BY SILVI WRITER
China and Japan are expected to reach a broad agreement on panda leasing during Japanese Prime Minister Shinzo Abe’s visit to Beijing this week, bilateral sources close to the matter said.
The agreement would come amid a marked improvement in Sino-Japanese relations. This year marks the 40th anniversary of the signing and enactment of the Treaty of Peace and Friendship between the two nations.
Beijing and Tokyo are likely to finalize the lease agreement during Chinese President Xi Jinping’s possible trip to Japan in June next year, the sources said, according to the Japan Times. Zoos in Sendai and Kobe have been floated as candidates to receive a panda.

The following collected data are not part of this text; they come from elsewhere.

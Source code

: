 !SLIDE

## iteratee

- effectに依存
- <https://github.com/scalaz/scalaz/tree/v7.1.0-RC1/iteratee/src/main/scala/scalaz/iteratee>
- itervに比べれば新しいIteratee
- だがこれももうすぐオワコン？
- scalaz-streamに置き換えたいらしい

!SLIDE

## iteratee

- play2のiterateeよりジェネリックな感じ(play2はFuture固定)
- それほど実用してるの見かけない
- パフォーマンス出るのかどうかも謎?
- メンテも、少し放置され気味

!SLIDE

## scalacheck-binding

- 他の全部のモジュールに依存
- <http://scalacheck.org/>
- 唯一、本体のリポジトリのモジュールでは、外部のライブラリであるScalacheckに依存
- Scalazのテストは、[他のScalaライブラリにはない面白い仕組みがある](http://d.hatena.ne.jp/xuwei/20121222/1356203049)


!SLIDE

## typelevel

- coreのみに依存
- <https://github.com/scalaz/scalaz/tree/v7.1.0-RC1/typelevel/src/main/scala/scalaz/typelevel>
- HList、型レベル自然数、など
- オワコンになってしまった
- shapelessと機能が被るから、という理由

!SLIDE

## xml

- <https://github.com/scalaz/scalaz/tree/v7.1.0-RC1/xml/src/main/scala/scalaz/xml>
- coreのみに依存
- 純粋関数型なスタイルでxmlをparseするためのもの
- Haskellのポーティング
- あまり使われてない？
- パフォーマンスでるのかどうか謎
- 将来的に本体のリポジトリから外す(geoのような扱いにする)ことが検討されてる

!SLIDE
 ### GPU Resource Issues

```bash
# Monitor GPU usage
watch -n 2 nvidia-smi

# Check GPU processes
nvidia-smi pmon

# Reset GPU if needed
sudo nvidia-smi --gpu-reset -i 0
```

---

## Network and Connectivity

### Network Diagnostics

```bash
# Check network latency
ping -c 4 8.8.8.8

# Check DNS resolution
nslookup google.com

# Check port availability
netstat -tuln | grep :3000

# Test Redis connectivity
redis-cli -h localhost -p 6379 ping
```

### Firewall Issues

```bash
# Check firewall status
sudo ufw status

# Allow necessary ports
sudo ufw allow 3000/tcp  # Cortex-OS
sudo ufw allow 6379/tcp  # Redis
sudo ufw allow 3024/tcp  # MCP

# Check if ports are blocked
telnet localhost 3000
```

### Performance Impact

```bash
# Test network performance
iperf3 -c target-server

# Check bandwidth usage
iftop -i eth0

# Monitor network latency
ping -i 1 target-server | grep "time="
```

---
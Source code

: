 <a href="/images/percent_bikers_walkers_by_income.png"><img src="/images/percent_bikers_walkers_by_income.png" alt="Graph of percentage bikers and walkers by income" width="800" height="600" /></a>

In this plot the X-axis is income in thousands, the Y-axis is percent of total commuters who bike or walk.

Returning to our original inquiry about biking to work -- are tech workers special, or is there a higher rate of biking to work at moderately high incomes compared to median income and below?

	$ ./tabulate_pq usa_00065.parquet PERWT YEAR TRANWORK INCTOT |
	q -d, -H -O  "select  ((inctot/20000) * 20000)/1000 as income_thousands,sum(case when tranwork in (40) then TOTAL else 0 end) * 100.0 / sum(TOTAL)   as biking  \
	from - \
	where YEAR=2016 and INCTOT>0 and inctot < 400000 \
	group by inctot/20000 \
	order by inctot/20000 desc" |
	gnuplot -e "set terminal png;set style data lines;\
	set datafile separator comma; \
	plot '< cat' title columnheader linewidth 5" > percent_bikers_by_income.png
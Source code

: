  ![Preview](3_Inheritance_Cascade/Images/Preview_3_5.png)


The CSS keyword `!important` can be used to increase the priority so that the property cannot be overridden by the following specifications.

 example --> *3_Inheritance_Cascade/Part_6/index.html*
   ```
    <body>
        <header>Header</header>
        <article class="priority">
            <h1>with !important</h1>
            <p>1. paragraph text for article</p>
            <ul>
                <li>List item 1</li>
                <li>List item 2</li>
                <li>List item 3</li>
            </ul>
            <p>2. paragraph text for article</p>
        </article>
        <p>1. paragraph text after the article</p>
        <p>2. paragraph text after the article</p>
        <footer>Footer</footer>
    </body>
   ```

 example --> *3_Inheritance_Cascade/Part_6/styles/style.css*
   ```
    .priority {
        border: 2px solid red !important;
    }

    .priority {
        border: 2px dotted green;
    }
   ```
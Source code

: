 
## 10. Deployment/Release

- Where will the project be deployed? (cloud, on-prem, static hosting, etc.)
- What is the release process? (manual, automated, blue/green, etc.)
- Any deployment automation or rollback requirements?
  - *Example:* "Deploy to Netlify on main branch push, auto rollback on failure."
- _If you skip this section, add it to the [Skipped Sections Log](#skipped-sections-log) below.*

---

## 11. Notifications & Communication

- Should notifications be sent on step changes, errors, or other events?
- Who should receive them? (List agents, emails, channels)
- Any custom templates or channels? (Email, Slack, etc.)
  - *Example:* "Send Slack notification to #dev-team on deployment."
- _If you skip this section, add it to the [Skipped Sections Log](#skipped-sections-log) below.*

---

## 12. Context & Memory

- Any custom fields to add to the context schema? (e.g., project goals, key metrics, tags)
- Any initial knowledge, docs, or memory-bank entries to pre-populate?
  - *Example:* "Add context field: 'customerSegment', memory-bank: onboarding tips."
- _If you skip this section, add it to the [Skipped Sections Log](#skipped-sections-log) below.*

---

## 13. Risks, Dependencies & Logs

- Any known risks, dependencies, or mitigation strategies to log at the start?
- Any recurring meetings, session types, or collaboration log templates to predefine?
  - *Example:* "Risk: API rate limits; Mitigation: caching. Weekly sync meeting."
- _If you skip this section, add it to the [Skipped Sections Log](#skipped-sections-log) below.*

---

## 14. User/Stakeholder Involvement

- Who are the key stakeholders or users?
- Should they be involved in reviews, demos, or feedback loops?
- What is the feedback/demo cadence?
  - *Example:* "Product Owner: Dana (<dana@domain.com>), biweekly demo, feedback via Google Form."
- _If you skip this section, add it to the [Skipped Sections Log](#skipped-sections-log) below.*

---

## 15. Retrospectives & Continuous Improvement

China first gave a pair of pandas to Japan in 1972, during then Japanese Prime Minister Tanaka Kakuei’s visit, to commemorate the normalization of bilateral ties. Since then, Japan has had perpetual “panda fever”.
Japan has nine giant pandas, according to Yomiuri Shimbun, three of which are at Tokyo’s Ueno Zoo, five are at Adventure World in Shirahama of Wakayama and one is at Kobe Oji Zoo.
In December 2011, when then Prime Minister Yoshihiko Noda visited Beijing, China expressed willingness to lease more giant pandas to Japan. However, as relations between the two countries sharply deteriorated amid a territorial row over the Senkaku Islands, an agreement on the matter was shelved.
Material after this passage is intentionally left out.